__DATA EXTRACT__
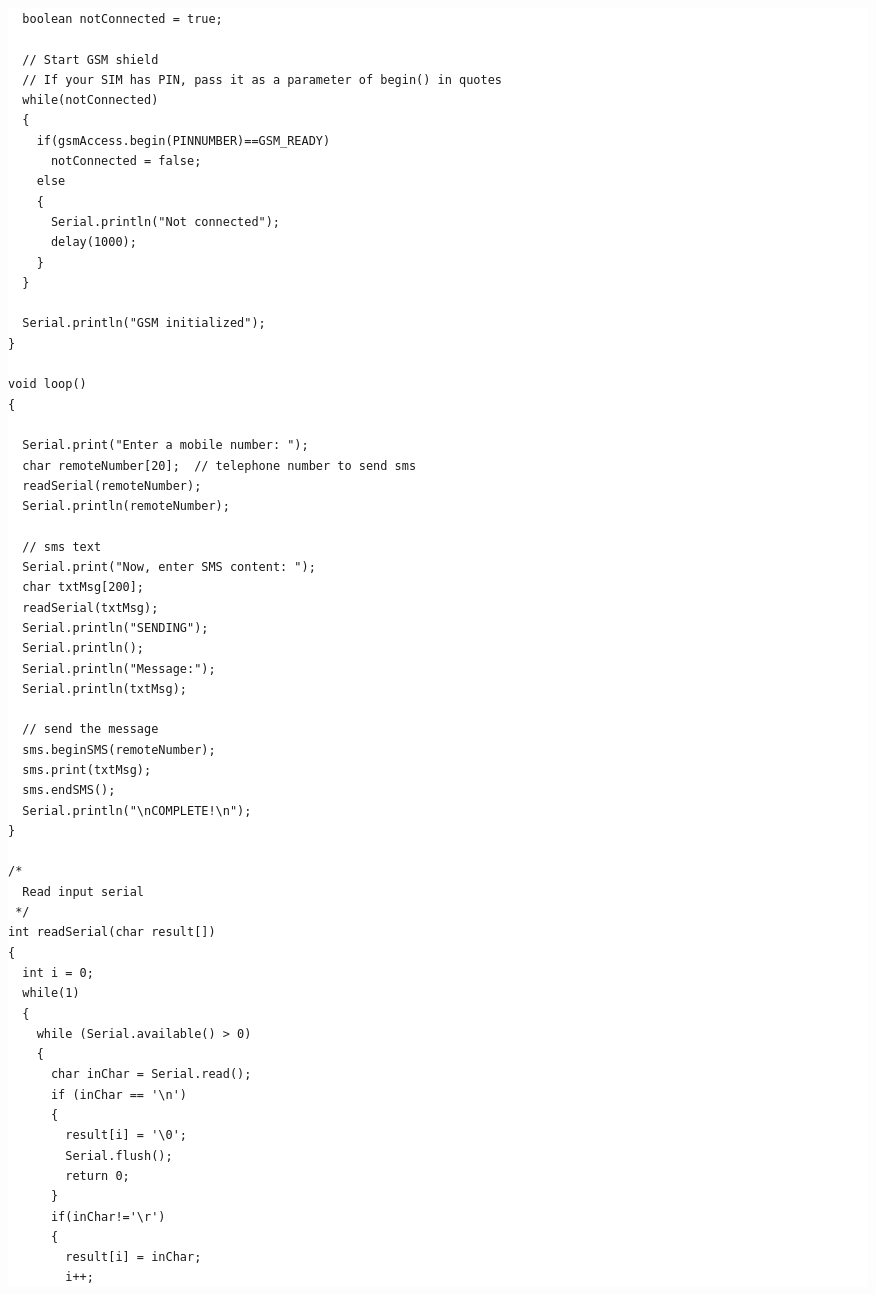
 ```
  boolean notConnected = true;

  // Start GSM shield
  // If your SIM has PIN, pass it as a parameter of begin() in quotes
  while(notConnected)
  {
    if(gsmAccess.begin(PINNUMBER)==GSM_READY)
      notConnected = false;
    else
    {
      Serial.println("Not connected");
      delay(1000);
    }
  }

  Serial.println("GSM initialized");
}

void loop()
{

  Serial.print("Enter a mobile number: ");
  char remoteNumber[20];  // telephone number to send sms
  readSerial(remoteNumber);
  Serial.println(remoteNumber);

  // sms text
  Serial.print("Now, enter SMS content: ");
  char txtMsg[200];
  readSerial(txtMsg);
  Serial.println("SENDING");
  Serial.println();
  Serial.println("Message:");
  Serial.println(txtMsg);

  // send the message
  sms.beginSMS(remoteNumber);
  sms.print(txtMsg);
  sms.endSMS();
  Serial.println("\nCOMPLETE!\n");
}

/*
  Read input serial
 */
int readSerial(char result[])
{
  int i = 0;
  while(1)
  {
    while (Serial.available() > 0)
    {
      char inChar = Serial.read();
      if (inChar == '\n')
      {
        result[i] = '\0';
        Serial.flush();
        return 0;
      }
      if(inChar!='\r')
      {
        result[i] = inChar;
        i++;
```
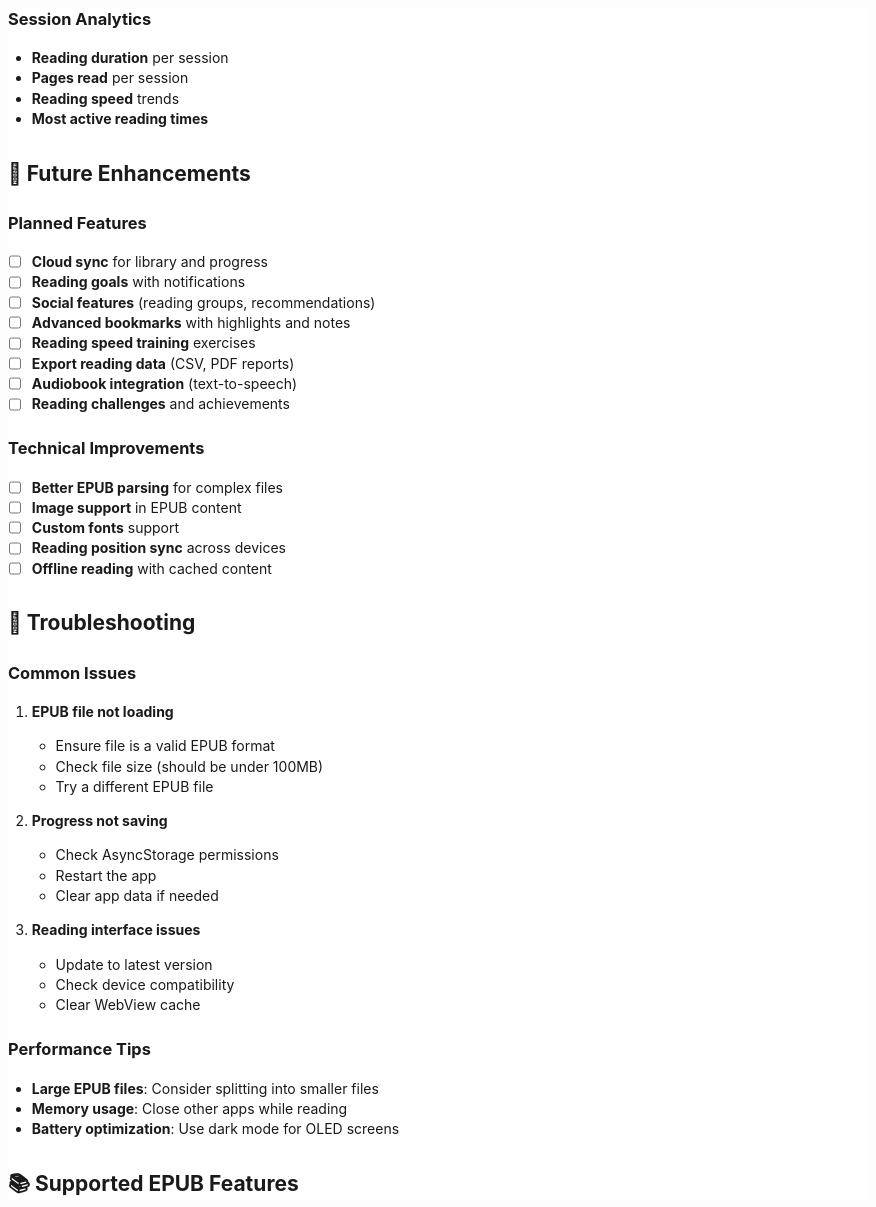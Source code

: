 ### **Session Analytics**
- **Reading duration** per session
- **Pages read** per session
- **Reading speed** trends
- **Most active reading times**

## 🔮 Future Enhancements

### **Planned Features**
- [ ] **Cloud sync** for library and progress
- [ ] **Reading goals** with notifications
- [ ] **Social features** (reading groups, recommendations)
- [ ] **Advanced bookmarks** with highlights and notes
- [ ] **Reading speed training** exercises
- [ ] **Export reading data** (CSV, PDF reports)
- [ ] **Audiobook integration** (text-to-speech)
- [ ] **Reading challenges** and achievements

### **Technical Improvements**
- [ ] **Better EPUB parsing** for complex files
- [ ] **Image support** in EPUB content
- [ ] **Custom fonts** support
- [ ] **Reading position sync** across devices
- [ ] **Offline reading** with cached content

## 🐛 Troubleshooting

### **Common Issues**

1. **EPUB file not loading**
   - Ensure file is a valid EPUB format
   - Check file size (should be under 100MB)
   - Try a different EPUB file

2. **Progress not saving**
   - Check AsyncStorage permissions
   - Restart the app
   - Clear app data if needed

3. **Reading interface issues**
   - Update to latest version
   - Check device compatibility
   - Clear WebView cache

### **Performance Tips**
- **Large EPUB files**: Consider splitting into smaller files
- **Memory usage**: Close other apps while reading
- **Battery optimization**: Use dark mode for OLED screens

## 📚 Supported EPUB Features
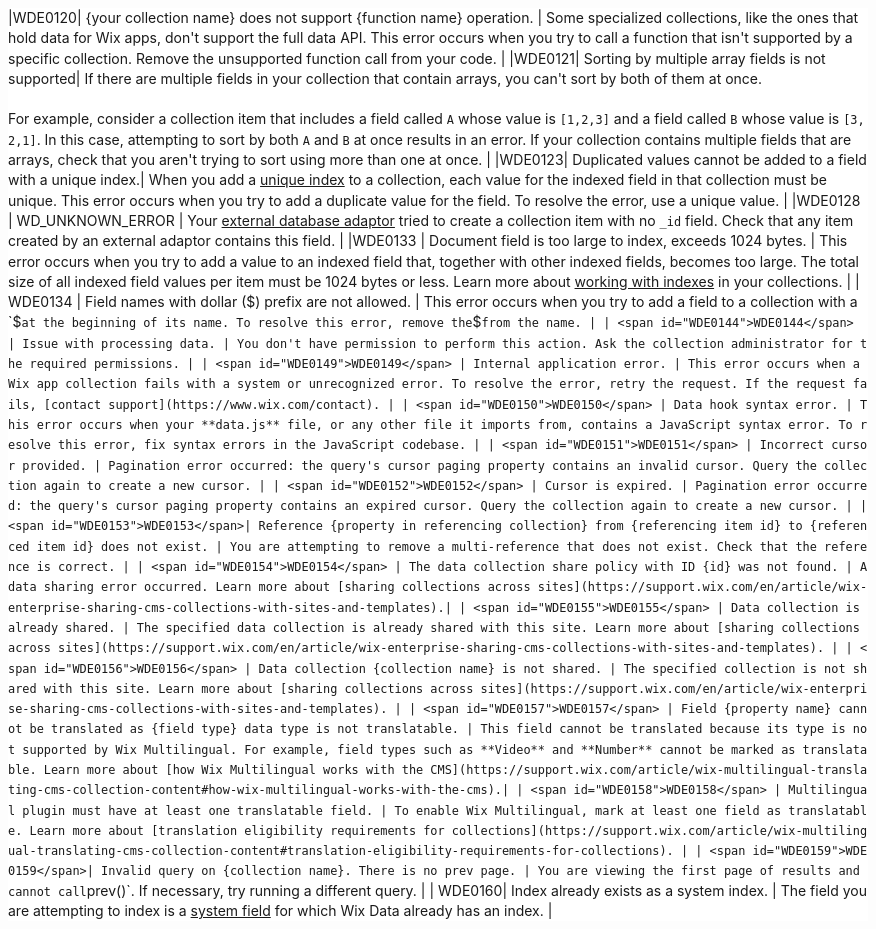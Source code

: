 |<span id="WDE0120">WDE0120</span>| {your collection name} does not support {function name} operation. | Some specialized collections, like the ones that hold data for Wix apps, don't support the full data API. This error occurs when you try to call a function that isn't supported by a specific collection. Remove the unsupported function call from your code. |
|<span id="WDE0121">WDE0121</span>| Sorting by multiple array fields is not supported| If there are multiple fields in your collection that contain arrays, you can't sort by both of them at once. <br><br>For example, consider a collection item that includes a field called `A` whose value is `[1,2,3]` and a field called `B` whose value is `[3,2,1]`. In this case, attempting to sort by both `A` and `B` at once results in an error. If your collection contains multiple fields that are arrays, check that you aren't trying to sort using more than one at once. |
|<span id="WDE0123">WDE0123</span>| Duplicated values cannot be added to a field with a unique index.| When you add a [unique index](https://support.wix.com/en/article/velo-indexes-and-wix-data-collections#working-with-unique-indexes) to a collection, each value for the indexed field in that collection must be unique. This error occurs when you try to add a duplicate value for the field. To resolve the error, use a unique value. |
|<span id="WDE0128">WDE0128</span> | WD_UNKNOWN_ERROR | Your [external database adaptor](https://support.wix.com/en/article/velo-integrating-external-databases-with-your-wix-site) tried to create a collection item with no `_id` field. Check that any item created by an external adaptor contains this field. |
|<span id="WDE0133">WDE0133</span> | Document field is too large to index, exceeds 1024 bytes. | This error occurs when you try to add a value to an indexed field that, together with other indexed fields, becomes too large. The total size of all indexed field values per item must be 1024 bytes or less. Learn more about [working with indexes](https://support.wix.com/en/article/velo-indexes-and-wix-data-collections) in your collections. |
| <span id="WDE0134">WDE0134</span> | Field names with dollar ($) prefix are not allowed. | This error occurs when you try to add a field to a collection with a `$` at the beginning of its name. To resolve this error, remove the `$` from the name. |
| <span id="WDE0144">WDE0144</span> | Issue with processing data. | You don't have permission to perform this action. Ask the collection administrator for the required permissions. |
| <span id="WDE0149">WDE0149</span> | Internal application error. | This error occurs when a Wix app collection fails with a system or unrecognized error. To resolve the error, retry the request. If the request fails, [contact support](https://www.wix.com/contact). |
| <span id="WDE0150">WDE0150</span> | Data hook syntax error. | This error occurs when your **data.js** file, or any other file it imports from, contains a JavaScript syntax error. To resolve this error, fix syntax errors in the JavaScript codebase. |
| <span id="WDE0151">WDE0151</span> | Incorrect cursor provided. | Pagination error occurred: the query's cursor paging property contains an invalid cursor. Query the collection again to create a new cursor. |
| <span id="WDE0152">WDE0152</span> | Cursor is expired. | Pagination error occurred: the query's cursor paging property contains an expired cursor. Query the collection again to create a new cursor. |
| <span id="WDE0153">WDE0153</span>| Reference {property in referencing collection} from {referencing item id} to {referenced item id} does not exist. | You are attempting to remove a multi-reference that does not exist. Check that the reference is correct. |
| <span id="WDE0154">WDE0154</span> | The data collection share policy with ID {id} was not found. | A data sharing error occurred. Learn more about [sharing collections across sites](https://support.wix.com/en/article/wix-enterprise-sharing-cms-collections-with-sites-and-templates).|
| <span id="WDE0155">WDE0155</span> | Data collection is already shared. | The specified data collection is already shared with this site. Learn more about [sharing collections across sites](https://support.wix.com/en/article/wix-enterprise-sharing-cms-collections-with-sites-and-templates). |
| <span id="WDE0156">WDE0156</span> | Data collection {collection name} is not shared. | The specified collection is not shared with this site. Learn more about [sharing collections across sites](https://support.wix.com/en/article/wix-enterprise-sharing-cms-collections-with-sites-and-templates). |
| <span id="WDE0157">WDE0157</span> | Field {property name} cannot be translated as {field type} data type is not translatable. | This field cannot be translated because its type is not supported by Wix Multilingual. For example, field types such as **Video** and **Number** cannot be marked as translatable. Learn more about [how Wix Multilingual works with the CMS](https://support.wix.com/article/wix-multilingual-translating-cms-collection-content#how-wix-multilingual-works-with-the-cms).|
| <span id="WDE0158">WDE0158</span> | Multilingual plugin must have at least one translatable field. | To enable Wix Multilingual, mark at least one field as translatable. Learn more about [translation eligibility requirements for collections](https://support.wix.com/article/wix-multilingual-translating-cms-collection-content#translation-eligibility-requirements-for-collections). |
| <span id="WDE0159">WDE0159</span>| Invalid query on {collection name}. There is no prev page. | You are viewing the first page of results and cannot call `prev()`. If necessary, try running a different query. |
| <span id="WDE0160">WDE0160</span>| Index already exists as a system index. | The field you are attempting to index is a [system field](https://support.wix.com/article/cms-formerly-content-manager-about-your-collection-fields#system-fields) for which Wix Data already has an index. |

__PROBLEM DESCRIPTION__
Give back exactly the lines above that run from the one with "- [ ] **Export" to the one with "one at once. |", including both, with the pictures left out.

__SOLUTION FOR THIS EXERCISE__
- [ ] **Export reading data** (CSV, PDF reports)
- [ ] **Audiobook integration** (text-to-speech)
- [ ] **Reading challenges** and achievements

### **Technical Improvements**
- [ ] **Better EPUB parsing** for complex files
- [ ] **Image support** in EPUB content
- [ ] **Custom fonts** support
- [ ] **Reading position sync** across devices
- [ ] **Offline reading** with cached content

## 🐛 Troubleshooting

### **Common Issues**

1. **EPUB file not loading**
   - Ensure file is a valid EPUB format
   - Check file size (should be under 100MB)
   - Try a different EPUB file

2. **Progress not saving**
   - Check AsyncStorage permissions
   - Restart the app
   - Clear app data if needed

3. **Reading interface issues**
   - Update to latest version
   - Check device compatibility
   - Clear WebView cache

### **Performance Tips**
- **Large EPUB files**: Consider splitting into smaller files
- **Memory usage**: Close other apps while reading
- **Battery optimization**: Use dark mode for OLED screens

## 📚 Supported EPUB Features
Source code

: |<span id="WDE0120">WDE0120</span>| {your collection name} does not support {function name} operation. | Some specialized collections, like the ones that hold data for Wix apps, don't support the full data API. This error occurs when you try to call a function that isn't supported by a specific collection. Remove the unsupported function call from your code. |
|<span id="WDE0121">WDE0121</span>| Sorting by multiple array fields is not supported| If there are multiple fields in your collection that contain arrays, you can't sort by both of them at once. <br><br>For example, consider a collection item that includes a field called `A` whose value is `[1,2,3]` and a field called `B` whose value is `[3,2,1]`. In this case, attempting to sort by both `A` and `B` at once results in an error. If your collection contains multiple fields that are arrays, check that you aren't trying to sort using more than one at once. |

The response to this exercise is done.